> Data:
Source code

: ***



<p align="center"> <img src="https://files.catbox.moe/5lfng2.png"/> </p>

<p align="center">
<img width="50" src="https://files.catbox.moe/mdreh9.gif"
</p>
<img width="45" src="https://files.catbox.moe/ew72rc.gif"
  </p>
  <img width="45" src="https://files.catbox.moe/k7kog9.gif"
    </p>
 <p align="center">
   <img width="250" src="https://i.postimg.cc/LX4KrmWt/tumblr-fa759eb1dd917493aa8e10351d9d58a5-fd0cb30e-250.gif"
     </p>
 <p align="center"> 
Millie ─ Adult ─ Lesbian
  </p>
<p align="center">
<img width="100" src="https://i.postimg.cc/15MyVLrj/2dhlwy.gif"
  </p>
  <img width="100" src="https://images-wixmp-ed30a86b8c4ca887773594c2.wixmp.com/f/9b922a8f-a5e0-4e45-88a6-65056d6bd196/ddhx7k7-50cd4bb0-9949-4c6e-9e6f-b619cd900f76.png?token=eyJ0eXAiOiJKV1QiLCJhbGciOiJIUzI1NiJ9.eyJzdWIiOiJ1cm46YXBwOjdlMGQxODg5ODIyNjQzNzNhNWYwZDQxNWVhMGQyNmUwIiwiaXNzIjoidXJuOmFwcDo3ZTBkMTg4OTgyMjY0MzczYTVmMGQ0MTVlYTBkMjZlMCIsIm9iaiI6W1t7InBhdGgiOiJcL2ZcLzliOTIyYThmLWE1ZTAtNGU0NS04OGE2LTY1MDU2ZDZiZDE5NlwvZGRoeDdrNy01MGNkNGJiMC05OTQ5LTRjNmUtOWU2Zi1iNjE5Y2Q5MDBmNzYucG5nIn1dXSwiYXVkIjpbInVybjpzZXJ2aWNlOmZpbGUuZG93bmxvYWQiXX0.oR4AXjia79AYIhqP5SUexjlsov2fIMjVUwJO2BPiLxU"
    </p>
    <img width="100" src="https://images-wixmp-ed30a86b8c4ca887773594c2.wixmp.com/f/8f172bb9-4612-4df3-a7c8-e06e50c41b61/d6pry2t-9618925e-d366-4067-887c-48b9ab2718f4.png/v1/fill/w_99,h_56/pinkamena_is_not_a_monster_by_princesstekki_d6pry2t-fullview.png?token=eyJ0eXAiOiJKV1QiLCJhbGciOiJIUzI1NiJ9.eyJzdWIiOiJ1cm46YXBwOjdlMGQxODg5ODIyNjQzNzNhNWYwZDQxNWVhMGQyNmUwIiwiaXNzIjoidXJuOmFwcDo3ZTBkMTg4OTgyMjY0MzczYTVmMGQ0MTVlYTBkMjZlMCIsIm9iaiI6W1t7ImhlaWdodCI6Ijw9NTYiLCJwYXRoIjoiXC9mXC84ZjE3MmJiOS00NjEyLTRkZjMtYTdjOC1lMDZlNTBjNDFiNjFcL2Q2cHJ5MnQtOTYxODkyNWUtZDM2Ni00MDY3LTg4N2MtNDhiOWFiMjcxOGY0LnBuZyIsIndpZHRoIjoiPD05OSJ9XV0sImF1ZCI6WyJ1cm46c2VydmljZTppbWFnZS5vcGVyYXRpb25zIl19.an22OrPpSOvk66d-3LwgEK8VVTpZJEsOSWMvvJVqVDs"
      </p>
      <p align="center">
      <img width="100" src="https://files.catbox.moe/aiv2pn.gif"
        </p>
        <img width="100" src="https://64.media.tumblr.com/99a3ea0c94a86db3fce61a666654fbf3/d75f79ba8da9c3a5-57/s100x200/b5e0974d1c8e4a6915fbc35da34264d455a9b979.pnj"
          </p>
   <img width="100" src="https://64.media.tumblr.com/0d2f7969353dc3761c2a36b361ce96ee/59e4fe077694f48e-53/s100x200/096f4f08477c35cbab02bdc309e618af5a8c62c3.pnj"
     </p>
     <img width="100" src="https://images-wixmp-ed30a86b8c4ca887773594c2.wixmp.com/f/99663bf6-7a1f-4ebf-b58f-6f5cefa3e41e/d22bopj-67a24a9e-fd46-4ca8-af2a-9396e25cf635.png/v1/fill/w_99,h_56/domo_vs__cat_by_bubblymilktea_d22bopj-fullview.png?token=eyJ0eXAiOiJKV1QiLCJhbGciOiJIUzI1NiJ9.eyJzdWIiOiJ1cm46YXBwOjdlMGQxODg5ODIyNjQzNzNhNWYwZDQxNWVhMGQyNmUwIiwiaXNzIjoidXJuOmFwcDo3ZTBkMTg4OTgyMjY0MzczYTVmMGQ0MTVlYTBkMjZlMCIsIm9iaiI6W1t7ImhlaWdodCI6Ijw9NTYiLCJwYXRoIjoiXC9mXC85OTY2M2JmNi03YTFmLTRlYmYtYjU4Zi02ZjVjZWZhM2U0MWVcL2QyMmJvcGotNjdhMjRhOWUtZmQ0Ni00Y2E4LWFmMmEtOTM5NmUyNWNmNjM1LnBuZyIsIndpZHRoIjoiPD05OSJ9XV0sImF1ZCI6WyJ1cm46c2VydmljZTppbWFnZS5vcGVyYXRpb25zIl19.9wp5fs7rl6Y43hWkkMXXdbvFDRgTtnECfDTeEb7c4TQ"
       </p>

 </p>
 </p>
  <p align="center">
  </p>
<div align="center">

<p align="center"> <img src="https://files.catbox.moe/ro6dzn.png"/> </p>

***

> The task: Filter the entries above down to the lines that hold the word "media", and copy those lines.

> Answer box:
        <img width="100" src="https://64.media.tumblr.com/99a3ea0c94a86db3fce61a666654fbf3/d75f79ba8da9c3a5-57/s100x200/b5e0974d1c8e4a6915fbc35da34264d455a9b979.pnj"
   <img width="100" src="https://64.media.tumblr.com/0d2f7969353dc3761c2a36b361ce96ee/59e4fe077694f48e-53/s100x200/096f4f08477c35cbab02bdc309e618af5a8c62c3.pnj"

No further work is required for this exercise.